Is Paul doing this because he has been working in a certain "framework" of correcting the Corinthian's behaviors and practices? Or does he shift gears to proclaim that this is "the gospel" and this is where your salvation lies, and that's what they need.

I guess my thinking on this is that Paul is not proclaiming these things in these passages (vs. 3-8) in order that his readers (or listeners since the letter was probably read to everyone) would know what "the gospel" is because Paul thinks the Corinthians need to hear these things in order to "be saved" or to come to "saving knowledge of Christ."

My thoughts are that there is something else going on in these passsages. So I am trying to figure out what is going on. I have tried to simplify my questions and answers as best I can w/o losing my main intent - I hope this helps, if not let me know - perhaps we can correspond via e-mail if the above comments do not help.

4:42 PM, February 09, 2006  
Blogger Mowens said...

If I understand your questions correctly, I would suggest that v. 12 is important to the discussion. It seem to imply that Paul is continuing what he has been doing all along-correcting problems in the church that have come to his attention. 15:1-11 would then seem to function as a reminder of what they accepted as true and valid in the hopes that would aid in his defense of the resurrection (which Paul would seem to suggest is a vital aspect of the gospel). Hope this helps.

MO

5:32 PM, February 09, 2006  
Blogger T.B. Vick said...

Mowens,
yes, that helps a bit. It makes sense that Paul would be correcting their views about the resurrection (or their rejection of it) - this also makes sense in light of his audience being mostly pagan, since most pagans (in that century) rejected a notion of resurrection to begin with.

It also helps in light of "the gospel" Paul is preaching since it hinges on the resurrection of Christ (v.17).

So this is corrective on Paul's part and should not be taken as a message to the Corinthians as to what they need to do in order to be "saved."

I also agree with Chris, that Paul is refering to the Hebrew text, but not in a proof-text fashion (as certain scholars seem to think).

6:34 PM, February 09, 2006  
Blogger Jeremy Weaver said...

I believe Paul is correcting the Corinthians on the issue of the resurrection of the body, and to do so he lays out the Gospel as he had received it as an
Apostle of Jesus Christ (which may also be strength for his argument, since Apostleship is based on being comissioned by the resurrected Christ) for his foundation.

As if I know anything.

8:33 AM, February 10, 2006  
Blogger T.B. Vick said...

Doxoblogist,
I agree. That is pretty much what Mowens said above. I have been doing some research in First Corinthians and when I got to this passage is stuck out like a sore thumb.

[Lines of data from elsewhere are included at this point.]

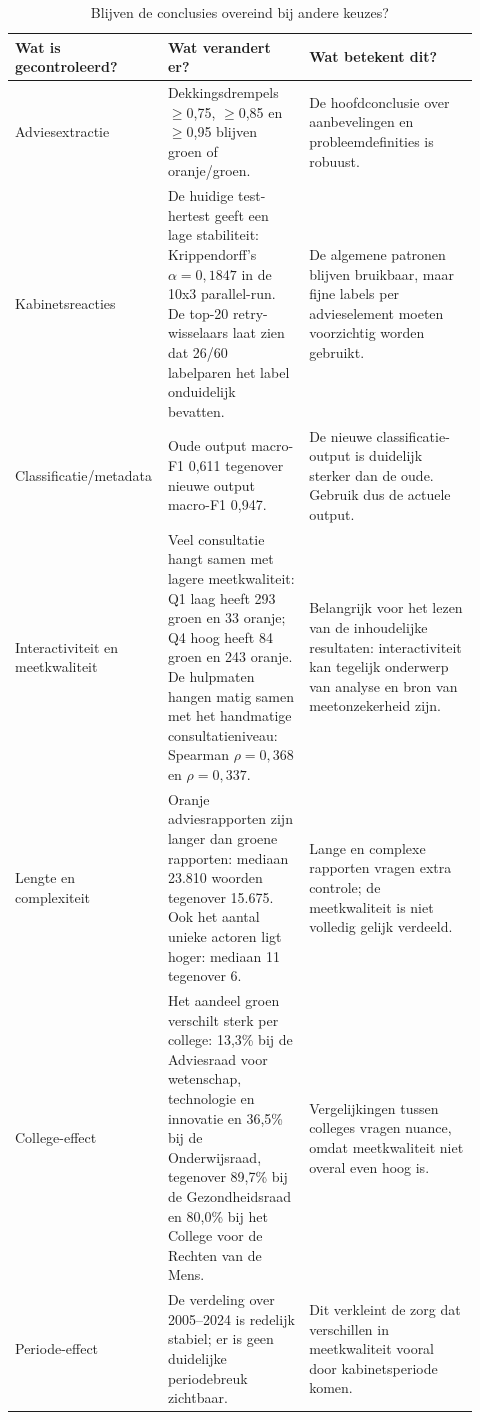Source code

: \begin{table}[htbp]
\centering
\small
\caption{Blijven de conclusies overeind bij andere keuzes?}
\label{tab:dv2-robuustheid}
\begin{tabular}{p{0.26\linewidth}p{0.30\linewidth}p{0.36\linewidth}}
\hline
Wat is gecontroleerd? & Wat verandert er? & Wat betekent dit? \\
\hline
Adviesextractie & Dekkingsdrempels $\geq$0,75, $\geq$0,85 en $\geq$0,95 blijven groen of oranje/groen. & De hoofdconclusie over aanbevelingen en probleemdefinities is robuust. \\
Kabinetsreacties & De huidige test-hertest geeft een lage stabiliteit: Krippendorff's $\alpha=0{,}1847$ in de 10x3 parallel-run. De top-20 retry-wisselaars laat zien dat 26/60 labelparen het label onduidelijk bevatten. & De algemene patronen blijven bruikbaar, maar fijne labels per advieselement moeten voorzichtig worden gebruikt. \\
Classificatie/metadata & Oude output macro-F1 0,611 tegenover nieuwe output macro-F1 0,947. & De nieuwe classificatie-output is duidelijk sterker dan de oude. Gebruik dus de actuele output. \\
Interactiviteit en meetkwaliteit & Veel consultatie hangt samen met lagere meetkwaliteit: Q1 laag heeft 293 groen en 33 oranje; Q4 hoog heeft 84 groen en 243 oranje. De hulpmaten hangen matig samen met het handmatige consultatieniveau: Spearman $\rho=0{,}368$ en $\rho=0{,}337$. & Belangrijk voor het lezen van de inhoudelijke resultaten: interactiviteit kan tegelijk onderwerp van analyse en bron van meetonzekerheid zijn. \\
Lengte en complexiteit & Oranje adviesrapporten zijn langer dan groene rapporten: mediaan 23.810 woorden tegenover 15.675. Ook het aantal unieke actoren ligt hoger: mediaan 11 tegenover 6. & Lange en complexe rapporten vragen extra controle; de meetkwaliteit is niet volledig gelijk verdeeld. \\
College-effect & Het aandeel groen verschilt sterk per college: 13,3\% bij de Adviesraad voor wetenschap, technologie en innovatie en 36,5\% bij de Onderwijsraad, tegenover 89,7\% bij de Gezondheidsraad en 80,0\% bij het College voor de Rechten van de Mens. & Vergelijkingen tussen colleges vragen nuance, omdat meetkwaliteit niet overal even hoog is. \\
Periode-effect & De verdeling over 2005--2024 is redelijk stabiel; er is geen duidelijke periodebreuk zichtbaar. & Dit verkleint de zorg dat verschillen in meetkwaliteit vooral door kabinetsperiode komen. \\
\hline
\end{tabular}
\end{table}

Several of the people I had read declared that the passage was Paul declaring to the Corinthians what they needed to do to be "saved." This just did not seem like an accurate interpretation.

Paul had been correcting so much up to this point that when I reached these passages I knew he was setting up for something (some kind of further correction). However, to suddenly restate the gospel that he declared he had already preached to them seemed a bit odd, prima facie, but in the context I see what Paul was getting at.

When I read N.T. Wright he declared that Paul was correcting the Corinthians inside the same framework he had been correcting them, only reiterating the gospel he had preached to them prior in order emphasize the bodily resurrection of Christ. This I agree with.

So. . . thanks to everyone for the comments . . . they helped confirm what I was thinking all along!